Printing photos at home on an inkjet was always expensive, a lot of the time you found something didn’t print right, then you’d need to clean the heads and it was messy, wasted ink and paper. Has Epson finally provided a solution?
I never used to print my photos at home. Well, sometimes I did but I’d avoid it because ink cartridges were expensive, the paper would jam, getting the colour to look right and the print to be ok was a hassle, and then something random would go wrong. I found it hard to print photos at home and get it right first time. And then, there was printing documents at home. Still expensive. So I gave up with inkjet printers in 2010 and used the retailers or professional printers for photo work or graphic design proofing.
Fast forward to December 2017.
But I wanted to try again so I’m trying the new Epson cartridge less system.
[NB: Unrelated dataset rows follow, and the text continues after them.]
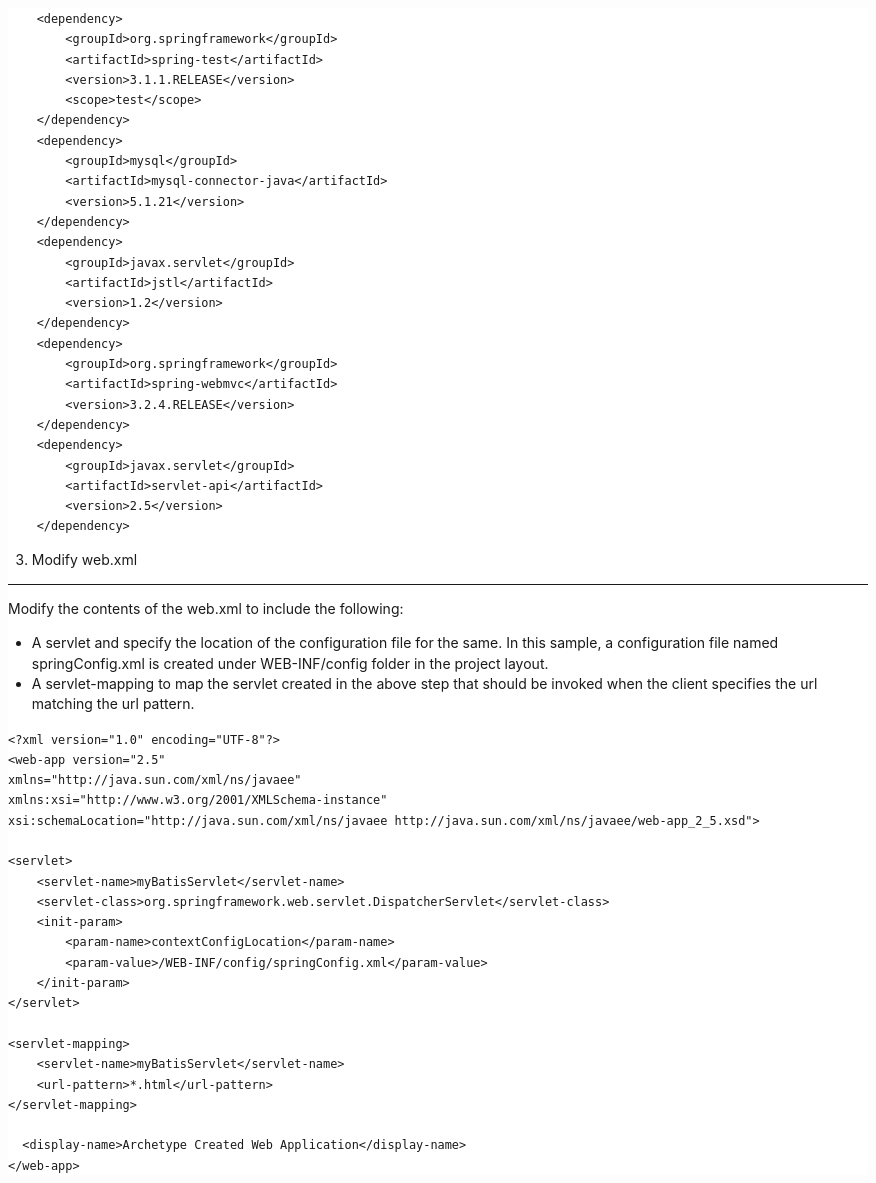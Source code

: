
 ```
    <dependency>
    	<groupId>org.springframework</groupId>
    	<artifactId>spring-test</artifactId>
    	<version>3.1.1.RELEASE</version>
    	<scope>test</scope>
    </dependency>
    <dependency>
    	<groupId>mysql</groupId>
    	<artifactId>mysql-connector-java</artifactId>
    	<version>5.1.21</version>
    </dependency>
    <dependency>
    	<groupId>javax.servlet</groupId>
    	<artifactId>jstl</artifactId>
    	<version>1.2</version>
    </dependency>
    <dependency>
    	<groupId>org.springframework</groupId>
    	<artifactId>spring-webmvc</artifactId>
    	<version>3.2.4.RELEASE</version>
    </dependency>
    <dependency>
    	<groupId>javax.servlet</groupId>
    	<artifactId>servlet-api</artifactId>
    	<version>2.5</version>
    </dependency>
```

3. Modify web.xml
-----------------
Modify the contents of the web.xml to include the following:

  - A servlet and specify the location of the configuration file for the same. In this sample, a configuration file named springConfig.xml is created under WEB-INF/config folder in the project layout. 
  - A servlet-mapping to map the servlet created in the above step that should be invoked when the client specifies the url matching the url pattern.

```
<?xml version="1.0" encoding="UTF-8"?>
<web-app version="2.5"
xmlns="http://java.sun.com/xml/ns/javaee"
xmlns:xsi="http://www.w3.org/2001/XMLSchema-instance"
xsi:schemaLocation="http://java.sun.com/xml/ns/javaee http://java.sun.com/xml/ns/javaee/web-app_2_5.xsd">

<servlet>
	<servlet-name>myBatisServlet</servlet-name>
	<servlet-class>org.springframework.web.servlet.DispatcherServlet</servlet-class>
	<init-param>
		<param-name>contextConfigLocation</param-name>
		<param-value>/WEB-INF/config/springConfig.xml</param-value>
	</init-param>
</servlet>

<servlet-mapping>
	<servlet-name>myBatisServlet</servlet-name>
	<url-pattern>*.html</url-pattern>
</servlet-mapping>

  <display-name>Archetype Created Web Application</display-name>
</web-app>
```
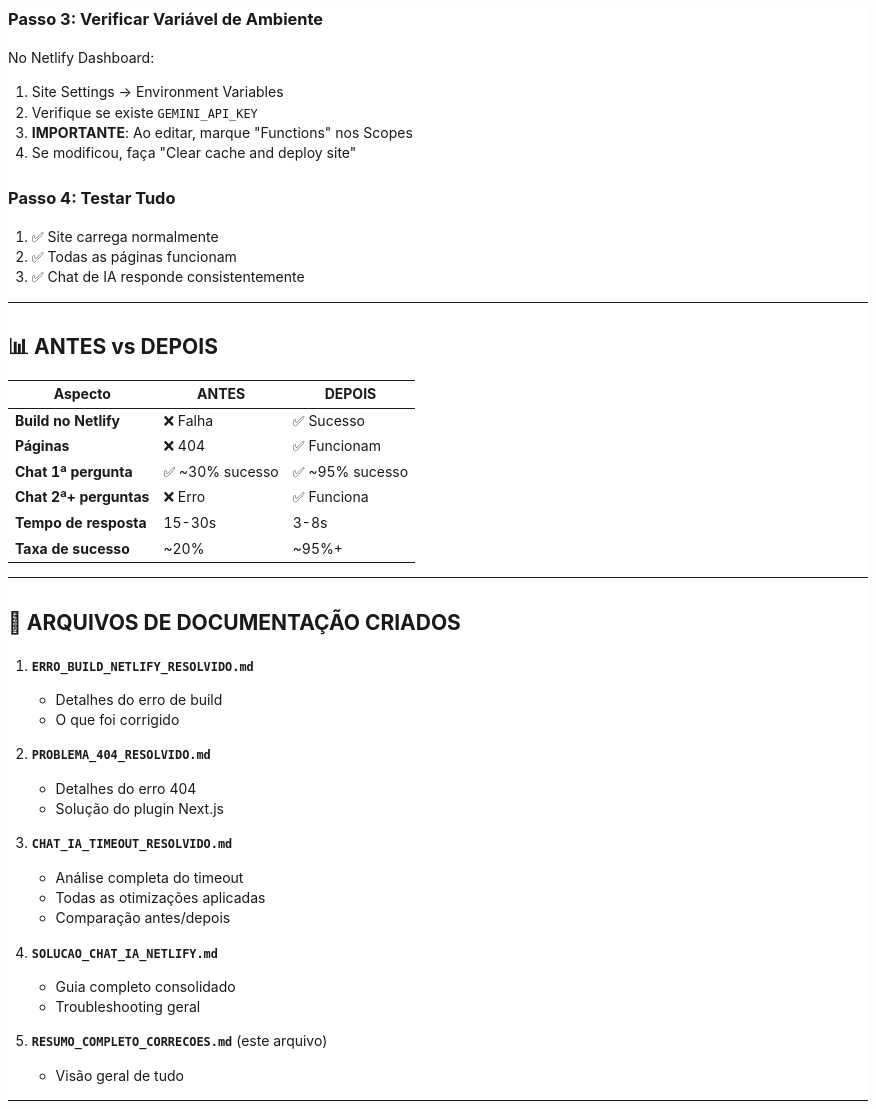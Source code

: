 ### Passo 3: Verificar Variável de Ambiente
No Netlify Dashboard:
1. Site Settings → Environment Variables
2. Verifique se existe `GEMINI_API_KEY`
3. **IMPORTANTE**: Ao editar, marque "Functions" nos Scopes
4. Se modificou, faça "Clear cache and deploy site"

### Passo 4: Testar Tudo
1. ✅ Site carrega normalmente
2. ✅ Todas as páginas funcionam
3. ✅ Chat de IA responde consistentemente

---

## 📊 ANTES vs DEPOIS

| Aspecto | ANTES | DEPOIS |
|---------|-------|--------|
| **Build no Netlify** | ❌ Falha | ✅ Sucesso |
| **Páginas** | ❌ 404 | ✅ Funcionam |
| **Chat 1ª pergunta** | ✅ ~30% sucesso | ✅ ~95% sucesso |
| **Chat 2ª+ perguntas** | ❌ Erro | ✅ Funciona |
| **Tempo de resposta** | 15-30s | 3-8s |
| **Taxa de sucesso** | ~20% | ~95%+ |

---

## 📁 ARQUIVOS DE DOCUMENTAÇÃO CRIADOS

1. **`ERRO_BUILD_NETLIFY_RESOLVIDO.md`**
   - Detalhes do erro de build
   - O que foi corrigido

2. **`PROBLEMA_404_RESOLVIDO.md`**
   - Detalhes do erro 404
   - Solução do plugin Next.js

3. **`CHAT_IA_TIMEOUT_RESOLVIDO.md`**
   - Análise completa do timeout
   - Todas as otimizações aplicadas
   - Comparação antes/depois

4. **`SOLUCAO_CHAT_IA_NETLIFY.md`**
   - Guia completo consolidado
   - Troubleshooting geral

5. **`RESUMO_COMPLETO_CORRECOES.md`** (este arquivo)
   - Visão geral de tudo

---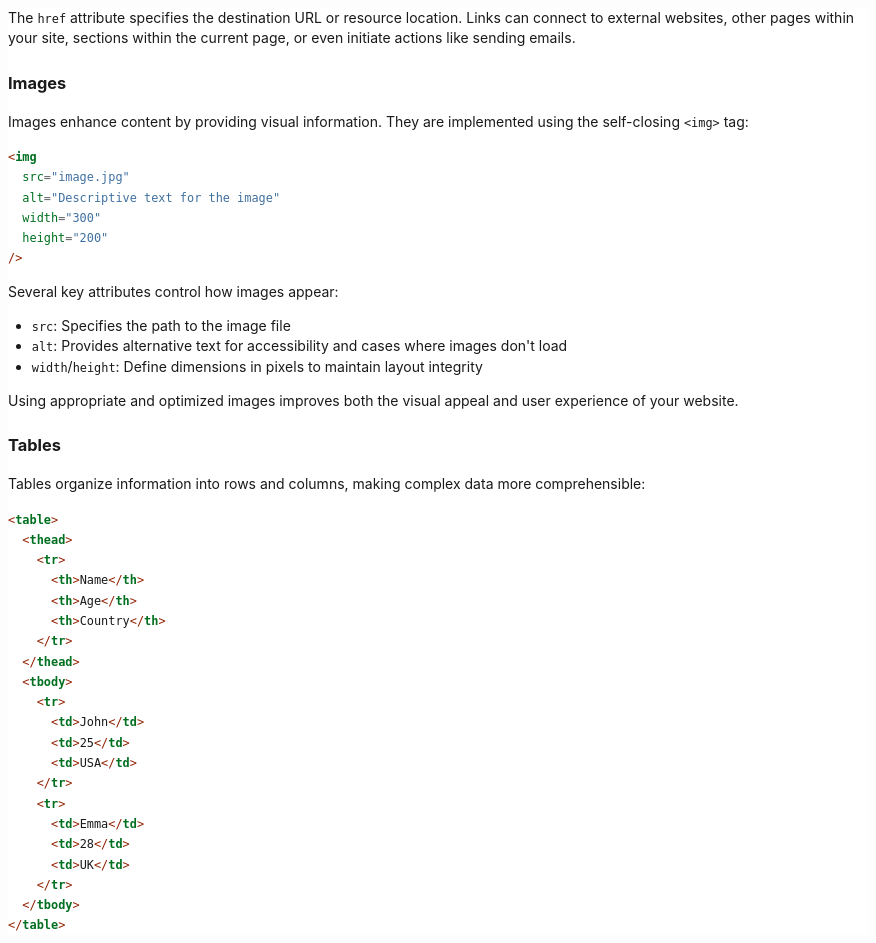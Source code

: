 The `href` attribute specifies the destination URL or resource location. Links can connect to external websites, other pages within your site, sections within the current page, or even initiate actions like sending emails.

### Images

Images enhance content by providing visual information. They are implemented using the self-closing `<img>` tag:

```html
<img
  src="image.jpg"
  alt="Descriptive text for the image"
  width="300"
  height="200"
/>
```

Several key attributes control how images appear:

- `src`: Specifies the path to the image file
- `alt`: Provides alternative text for accessibility and cases where images don't load
- `width`/`height`: Define dimensions in pixels to maintain layout integrity

Using appropriate and optimized images improves both the visual appeal and user experience of your website.

### Tables

Tables organize information into rows and columns, making complex data more comprehensible:

```html
<table>
  <thead>
    <tr>
      <th>Name</th>
      <th>Age</th>
      <th>Country</th>
    </tr>
  </thead>
  <tbody>
    <tr>
      <td>John</td>
      <td>25</td>
      <td>USA</td>
    </tr>
    <tr>
      <td>Emma</td>
      <td>28</td>
      <td>UK</td>
    </tr>
  </tbody>
</table>
```
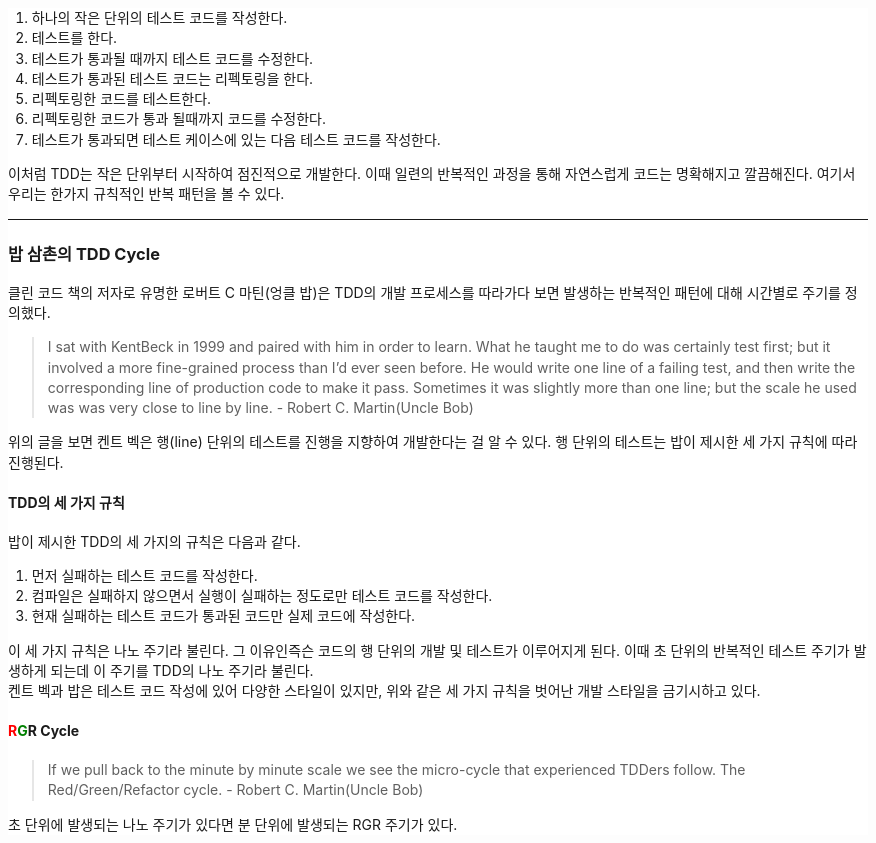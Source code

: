 1) 하나의 작은 단위의 테스트 코드를 작성한다.  <br/>
2) 테스트를 한다.		  <br/>
3) 테스트가 통과될 때까지 테스트 코드를 수정한다. <br/>
4) 테스트가 통과된 테스트 코드는 리펙토링을 한다. <br/>
5) 리펙토링한 코드를 테스트한다. <br/>
6) 리펙토링한 코드가 통과 될때까지 코드를 수정한다. <br/>
7) 테스트가 통과되면 테스트 케이스에 있는 다음 테스트 코드를 작성한다.

이처럼 TDD는 작은 단위부터 시작하여 점진적으로 개발한다.
이때 일련의 반복적인 과정을 통해 자연스럽게 코드는 명확해지고 깔끔해진다. 여기서 우리는 한가지 규칙적인 반복 패턴을 볼 수 있다.

---

### 밥 삼촌의 TDD Cycle

클린 코드 책의 저자로 유명한 로버트 C 마틴(엉클 밥)은 TDD의 개발 프로세스를 따라가다 보면 발생하는 반복적인 패턴에 대해 시간별로 주기를 정의했다.

> I sat with KentBeck in 1999 and paired with him in order to learn. 
What he taught me to do was certainly test first; 
but it involved a more fine-grained process than I’d ever seen before. He would write one line of a failing test, 
and then write the corresponding line of production code to make it pass. Sometimes it was slightly more than one line; 
but the scale he used was was very close to line by line. - Robert C. Martin(Uncle Bob)

위의 글을 보면 켄트 벡은 행(line) 단위의 테스트를 진행을 지향하여 개발한다는 걸 알 수 있다. 행 단위의 테스트는 밥이 제시한 세 가지 규칙에 따라 진행된다.

#### TDD의 세 가지 규칙

밥이 제시한 TDD의 세 가지의 규칙은 다음과 같다.

1. 먼저 실패하는 테스트 코드를 작성한다. <br/>
2. 컴파일은 실패하지 않으면서 실행이 실패하는 정도로만 테스트 코드를 작성한다. <br/>
3. 현재 실패하는 테스트 코드가 통과된 코드만 실제 코드에 작성한다. <br/>

이 세 가지 규칙은 나노 주기라 불린다. 그 이유인즉슨 코드의 행 단위의 개발 및 테스트가 이루어지게 된다. 이때 초 단위의 반복적인 테스트 주기가 발생하게 되는데 이 주기를 TDD의 나노 주기라 불린다. <br/>
켄트 벡과 밥은 테스트 코드 작성에 있어 다양한 스타일이 있지만, 위와 같은 세 가지 규칙을 벗어난 개발 스타일을 금기시하고 있다.

#### <font style="color:red;">R</font><font style="color:green;">G</font>R Cycle

> If we pull back to the minute by minute scale we see the micro-cycle that experienced TDDers follow. The Red/Green/Refactor cycle. - Robert C. Martin(Uncle Bob)

초 단위에 발생되는 나노 주기가 있다면 분 단위에 발생되는 RGR 주기가 있다.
I’ve chosen the ET-2650, most of what I print has been photos and the results are excellent, easily on par with consumer level photo printing offered at the retailers and a little better really. It uses just 4 ink tanks, Cyan, Magenta, Yellow, Black. This is important. I know there are much higher end 5, 6, 8 or 12 colour photo printers out there, that yes will deliver better results by being able to print a broader range of tones, but, I want to be realistic here:
Unless you are hanging photos in a fine art gallery, you don’t need it, and unless you are shooting film or high end digital such as a 5d, Leica, D800 range, Hasselblad or more you won’t pick it if you are shooting with a cheaper camera. Also, I’ve only ever had my photos in a fine art gallery on display twice in 10 years, and then I used a professional printer mainly as I needed A1 size.
But my photos are published in magazines, or flyers very regularly and in that case they are printed in 4 colour, CMYK – what this printer works at. Most of my photos are consumed on the web.
With my day-job printed, they could be in a flyer, otherwise magazines as art, tests, whatever. So I need to make sure I can get them to look great in CMYK. So I didn’t choose a higher level printer because it could have misled me. For graphic design this printer is awesome, if I work fully in CMYK in Photoshop, InDesign, and output a CMYK PDF I can print without the printer doing any colour shifts so I know what ink levels are going to the paper.
Colour spaces is something I really like about this printer. A major hassle is always getting your colours to look like they do in your editing program, as they do on paper. Once installed, Epson puts a new colour space for you to choose to work and export in.
In Lightroom you can select Soft Proofing, and edit your photos, balance colour and exposure to this colour space. Output using it, and then import your files, I use TIFF 300dpi 16bit, into Epson photo print. Wirelessly these files of 500Mb or more transfer to the printer quickly from my iMac and I get a sweet looking print with no visible banding, excellent colour and I don’t feel guilty about experimenting because I have loads of ink.
On that, setup for this printer takes a long time. About an hour. Why? Because you have to fill each tank separately from the bottle supplied. And I got nervous for my white carpet. The printer also does a funky nozzle charging thing.
Now for home documents, if you have kids who want to print lots, this is the printer for you, even for the home office. But if you want to print documents that have the wow factor, a laser printer will probably still be a better choice because of the way toner responds to uncoated paper verses inkjet.
Epson says you can get up to 6,500 A4 sheets from this printer, with the supplied ink. And for A4 sheets from Word or Excel, this thing is fast.
It sits on the WiFi network just fine and lets me print from any device, including my iPhone and iPad. The scanner works just fine, and you can print from the built in SD reader, which incidentally pops up as a network drive on other computers on your network.
Was it worth the money?
So for my personal photos and proofing pictures up to A4 size, am I happy with the $500 Australian dollars I spent on it? Yep.